Dakar et Gaborone : une ère nouvelle pour la coopération Sénégal-Botswana

La relation entre le Sénégal et le Botswana s’apprête à franchir un cap significatif. Lors d’un échange diplomatique de haut niveau, les présidents Bassirou Diomaye Faye et Duma Boko ont affirmé leur volonté de tisser une coopération économique plus robuste entre Dakar et Gaborone. Ces deux chefs d’État, accédant au pouvoir à quelques mois d’intervalle suite à des transitions politiques, partagent une analyse convergente des défis continentaux et un attachement profond aux principes de souveraineté.

Dynamiser les échanges Sud-Sud

Actuellement, les flux commerciaux entre le Sénégal et le Botswana demeurent modestes. La distance géographique constitue un facteur limitant, les deux nations étant séparées par des milliers de kilomètres et appartenant à des zones d’intégration régionales distinctes : la Communauté économique des États de l’Afrique de l’Ouest (CEDEAO) pour Dakar et la Communauté de développement de l’Afrique australe (SADC) pour Gaborone. En l’absence d’accords commerciaux préférentiels directs, les investissements croisés restent anecdotiques.

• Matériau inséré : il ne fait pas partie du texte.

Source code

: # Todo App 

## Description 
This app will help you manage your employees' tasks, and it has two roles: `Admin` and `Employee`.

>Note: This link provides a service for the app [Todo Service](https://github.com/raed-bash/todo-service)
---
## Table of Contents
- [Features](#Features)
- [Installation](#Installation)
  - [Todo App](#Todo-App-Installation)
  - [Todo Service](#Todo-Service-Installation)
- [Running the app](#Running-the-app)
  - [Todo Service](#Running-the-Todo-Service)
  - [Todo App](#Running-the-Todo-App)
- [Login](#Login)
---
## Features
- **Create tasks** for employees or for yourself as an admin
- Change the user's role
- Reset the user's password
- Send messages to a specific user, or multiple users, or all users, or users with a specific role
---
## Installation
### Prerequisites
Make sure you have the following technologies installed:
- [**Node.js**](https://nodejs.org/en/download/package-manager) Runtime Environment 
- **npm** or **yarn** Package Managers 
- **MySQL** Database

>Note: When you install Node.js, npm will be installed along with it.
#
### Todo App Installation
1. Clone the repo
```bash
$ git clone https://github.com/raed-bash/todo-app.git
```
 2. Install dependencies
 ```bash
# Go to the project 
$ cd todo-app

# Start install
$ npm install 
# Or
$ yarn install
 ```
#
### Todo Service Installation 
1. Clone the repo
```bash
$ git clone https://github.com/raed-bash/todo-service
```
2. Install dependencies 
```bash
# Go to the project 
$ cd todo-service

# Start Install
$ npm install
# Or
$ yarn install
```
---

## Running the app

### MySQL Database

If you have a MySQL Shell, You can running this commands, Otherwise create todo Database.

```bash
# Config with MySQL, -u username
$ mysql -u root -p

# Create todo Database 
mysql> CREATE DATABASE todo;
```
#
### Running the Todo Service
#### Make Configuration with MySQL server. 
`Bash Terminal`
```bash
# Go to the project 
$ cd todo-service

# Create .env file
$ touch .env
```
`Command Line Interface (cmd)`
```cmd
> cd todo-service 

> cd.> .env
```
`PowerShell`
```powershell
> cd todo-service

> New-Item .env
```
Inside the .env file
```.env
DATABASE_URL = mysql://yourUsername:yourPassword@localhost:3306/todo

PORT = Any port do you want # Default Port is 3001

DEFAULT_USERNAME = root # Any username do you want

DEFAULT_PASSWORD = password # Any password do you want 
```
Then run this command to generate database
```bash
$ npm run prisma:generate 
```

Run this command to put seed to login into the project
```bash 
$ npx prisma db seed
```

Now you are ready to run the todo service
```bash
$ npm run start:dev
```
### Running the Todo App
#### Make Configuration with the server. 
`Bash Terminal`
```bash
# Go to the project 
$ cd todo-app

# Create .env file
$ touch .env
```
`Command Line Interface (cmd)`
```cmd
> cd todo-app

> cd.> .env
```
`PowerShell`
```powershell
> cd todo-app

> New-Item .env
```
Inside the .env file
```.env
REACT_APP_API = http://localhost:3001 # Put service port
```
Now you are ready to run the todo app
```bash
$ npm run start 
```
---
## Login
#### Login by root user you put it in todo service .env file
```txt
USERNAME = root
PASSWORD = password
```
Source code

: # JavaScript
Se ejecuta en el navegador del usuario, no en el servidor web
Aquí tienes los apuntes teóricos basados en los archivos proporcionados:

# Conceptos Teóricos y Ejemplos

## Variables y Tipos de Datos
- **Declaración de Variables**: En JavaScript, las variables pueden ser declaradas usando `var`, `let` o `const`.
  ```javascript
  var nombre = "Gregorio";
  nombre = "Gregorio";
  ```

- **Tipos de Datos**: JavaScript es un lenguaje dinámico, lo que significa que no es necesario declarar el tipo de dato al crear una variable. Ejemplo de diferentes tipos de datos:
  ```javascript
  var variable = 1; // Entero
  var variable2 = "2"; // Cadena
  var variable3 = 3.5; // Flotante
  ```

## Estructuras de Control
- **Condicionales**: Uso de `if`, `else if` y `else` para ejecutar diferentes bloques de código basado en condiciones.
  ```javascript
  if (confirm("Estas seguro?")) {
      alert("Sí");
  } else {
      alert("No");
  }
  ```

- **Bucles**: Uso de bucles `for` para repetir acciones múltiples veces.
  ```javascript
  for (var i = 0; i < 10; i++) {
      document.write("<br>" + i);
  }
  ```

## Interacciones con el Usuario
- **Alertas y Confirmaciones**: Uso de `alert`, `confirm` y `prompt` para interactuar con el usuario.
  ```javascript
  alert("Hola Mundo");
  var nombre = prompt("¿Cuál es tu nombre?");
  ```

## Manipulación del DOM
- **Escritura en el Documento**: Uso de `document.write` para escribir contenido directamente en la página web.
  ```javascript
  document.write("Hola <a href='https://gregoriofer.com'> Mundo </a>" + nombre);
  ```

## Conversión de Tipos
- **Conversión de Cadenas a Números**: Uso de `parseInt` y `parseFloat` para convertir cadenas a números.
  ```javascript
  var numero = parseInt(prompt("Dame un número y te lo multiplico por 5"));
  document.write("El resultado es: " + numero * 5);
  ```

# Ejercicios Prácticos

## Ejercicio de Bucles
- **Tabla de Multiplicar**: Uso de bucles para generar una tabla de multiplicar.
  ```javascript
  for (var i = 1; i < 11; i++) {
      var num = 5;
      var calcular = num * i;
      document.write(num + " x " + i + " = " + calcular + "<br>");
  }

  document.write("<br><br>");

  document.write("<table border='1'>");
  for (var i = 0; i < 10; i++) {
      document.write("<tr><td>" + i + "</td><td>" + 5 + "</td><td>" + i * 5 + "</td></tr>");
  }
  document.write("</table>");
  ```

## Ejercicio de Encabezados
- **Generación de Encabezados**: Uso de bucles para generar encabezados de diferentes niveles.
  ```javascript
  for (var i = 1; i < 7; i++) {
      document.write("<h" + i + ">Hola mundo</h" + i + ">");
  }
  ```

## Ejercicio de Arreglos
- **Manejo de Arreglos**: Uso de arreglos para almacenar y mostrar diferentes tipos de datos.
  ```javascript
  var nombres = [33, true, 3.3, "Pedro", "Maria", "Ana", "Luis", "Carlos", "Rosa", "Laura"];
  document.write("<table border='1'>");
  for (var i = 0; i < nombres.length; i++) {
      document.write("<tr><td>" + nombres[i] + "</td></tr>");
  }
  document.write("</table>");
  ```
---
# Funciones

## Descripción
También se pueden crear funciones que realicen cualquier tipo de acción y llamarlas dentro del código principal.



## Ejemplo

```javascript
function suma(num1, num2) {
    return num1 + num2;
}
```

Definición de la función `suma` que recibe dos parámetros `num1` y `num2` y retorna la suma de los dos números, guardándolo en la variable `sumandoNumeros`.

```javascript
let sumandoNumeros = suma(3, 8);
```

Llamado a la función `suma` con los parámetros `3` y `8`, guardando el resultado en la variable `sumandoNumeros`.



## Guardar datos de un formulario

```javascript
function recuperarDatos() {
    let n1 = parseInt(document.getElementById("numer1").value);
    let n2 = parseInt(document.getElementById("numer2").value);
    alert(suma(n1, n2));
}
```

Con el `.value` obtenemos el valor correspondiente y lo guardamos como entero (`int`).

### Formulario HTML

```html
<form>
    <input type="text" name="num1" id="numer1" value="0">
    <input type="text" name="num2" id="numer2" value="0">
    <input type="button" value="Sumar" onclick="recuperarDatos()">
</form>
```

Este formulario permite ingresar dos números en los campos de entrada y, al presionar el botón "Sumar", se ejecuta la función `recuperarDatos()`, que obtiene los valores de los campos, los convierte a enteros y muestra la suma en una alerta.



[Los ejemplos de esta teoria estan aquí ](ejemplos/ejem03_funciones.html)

C’est précisément cette lacune que les deux dirigeants aspirent à combler. L’entrée en vigueur de la Zone de libre-échange continentale africaine (ZLECAf) en 2021 offre un cadre juridique propice à l’établissement de partenariats bilatéraux jusqu’alors inexistants. Faye et Boko entendent exploiter cet instrument pour fluidifier les échanges et stimuler la circulation des biens, des services et des compétences entre leurs pays respectifs.

Des atouts complémentaires pour un partenariat fructueux

Sur le plan économique, les deux nations présentent des profils distincts mais potentiellement synergiques. Le Botswana, souvent cité comme un modèle de gestion minière en Afrique, tire l’essentiel de ses revenus du diamant, dont il est le premier producteur mondial en valeur. Le pays s’efforce depuis plusieurs années de diversifier son économie, de développer la transformation locale et de réduire sa dépendance à une unique filière.

Le Sénégal, pour sa part, vise à renforcer sa position dans le secteur des hydrocarbures avec l’exploitation des gisements de Sangomar et de Grand Tortue Ahmeyim, tout en consolidant ses secteurs agricole et halieutique. Dakar développe également une expertise reconnue dans les services financiers, le numérique et la formation universitaire, des domaines où Gaborone pourrait trouver des partenaires africains francophones. Le partage d’expérience en matière de gestion des revenus issus des ressources extractives représente un autre axe de dialogue évident, le Botswana disposant d’un fonds souverain alimenté par la rente diamantifère depuis plusieurs décennies.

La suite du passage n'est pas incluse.